Table. 11 The impact of information supply and demand on crash risk: Alternative measure

4.3.3 Exclude Special Observations

We note that our sample includes observations of a firm experiencing both crashes and jumps on the same day. These special observations mean that there are both crashes and jumps for the same information supply and demand. To test the robustness of our results, it is necessary to make an appropriate distinction between cases in which we observe either cash or jump and cases in which we observe both. Thus, we exclude the observations where the company’s price is measured as both crash and jump on the same day, then, we examine the relationship between information supply (demand) and intraday price crash again.

Table 12 reports the results of online information supply and demand on intraday crash risk with the sample excluding the observations that experience both price crash and jump on the same day. We find that the online information supply has a significantly positive impact both on intraday crash probability and crash frequency. Moreover, the coefficients of the investors’ information demand variable are both significantly positive, which means that there is a positive relationship between the investors’ information demand and intraday price crash. These results are consistent with Hypothesis 1 (a) and Hypothesis 2(a), and prove that our finding is robust.

Table 12 The impact of information supply and demand on crash risk: Exclude special observations

5 Conclusion

The economic role of information in the financial market is highly important and has been widely examined. In this study, we investigate the impact of daily information supply and demand on intra-daily stock price behavior, focusing particularly on the intraday crashes and jumps. The analysis employs a novel proxy for information supply which is derived on the basis of the number of news items containing a specified keyword in their headlines collected by the Baidu News channel. The internet search volume is used as the proxy for individual investors’ information demand. Compared with previous literature, we first provide primary evidence to prove the existence of intraday crashes and jumps in the Chinese stock market. Then, we further investigate how firm-specific information is incorporated into price immediately after the fundamentals of firms have changed.

We find a significant positive effect of firm-specific information supply on intraday crashes and jumps. This implies that crash (or jump) frequency tends to increase with information supply. We argue that this finding stems from that information supply prompts investors’ extremely large reactions to information. This confirms that firm-specific information supply causes the intraday crashes and jumps, both for crash (or jump) dummy and crash (or jump) frequency.

Similar to the information supply, we find that positive and statistically significant effect of firm-specific information demand on intraday crashes and jumps. This suggests that information demand is likely to induce extremely price falls (or rise). The investors’ information demand increases when they are aware of pending bad (good) news before the firm disclosure it. The undisclosed information can also cause the price extremely change.
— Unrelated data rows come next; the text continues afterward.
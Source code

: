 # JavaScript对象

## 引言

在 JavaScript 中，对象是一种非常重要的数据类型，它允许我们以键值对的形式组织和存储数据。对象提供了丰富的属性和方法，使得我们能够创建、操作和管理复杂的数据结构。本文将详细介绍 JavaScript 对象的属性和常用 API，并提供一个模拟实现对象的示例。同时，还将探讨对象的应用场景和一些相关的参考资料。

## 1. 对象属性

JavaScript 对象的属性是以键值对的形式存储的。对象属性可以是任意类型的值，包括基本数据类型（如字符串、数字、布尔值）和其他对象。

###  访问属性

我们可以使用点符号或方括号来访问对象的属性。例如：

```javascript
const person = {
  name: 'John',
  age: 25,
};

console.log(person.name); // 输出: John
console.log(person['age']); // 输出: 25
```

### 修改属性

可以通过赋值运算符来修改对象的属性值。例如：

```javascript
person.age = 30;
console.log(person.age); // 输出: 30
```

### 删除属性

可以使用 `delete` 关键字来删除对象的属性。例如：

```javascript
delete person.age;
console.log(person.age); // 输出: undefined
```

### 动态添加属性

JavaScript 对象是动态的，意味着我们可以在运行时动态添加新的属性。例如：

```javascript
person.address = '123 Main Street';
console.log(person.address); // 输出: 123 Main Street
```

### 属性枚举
Finally, we divide the whole sample period into two subperiods: Bull market period and Bear market period, and find that firms are more likely to experience crashes in bear market phase, but intraday price jump is more likely to occur in bull market phase. In addition, the interaction term of market cycle phase dummy and information supply shows the evidence of interactive effects. We find that the information supply can explain more of the intraday crash in the bear market phase. As for information demand, the interactive effect of information demand on the intraday price crash is a lager in the bull market phase.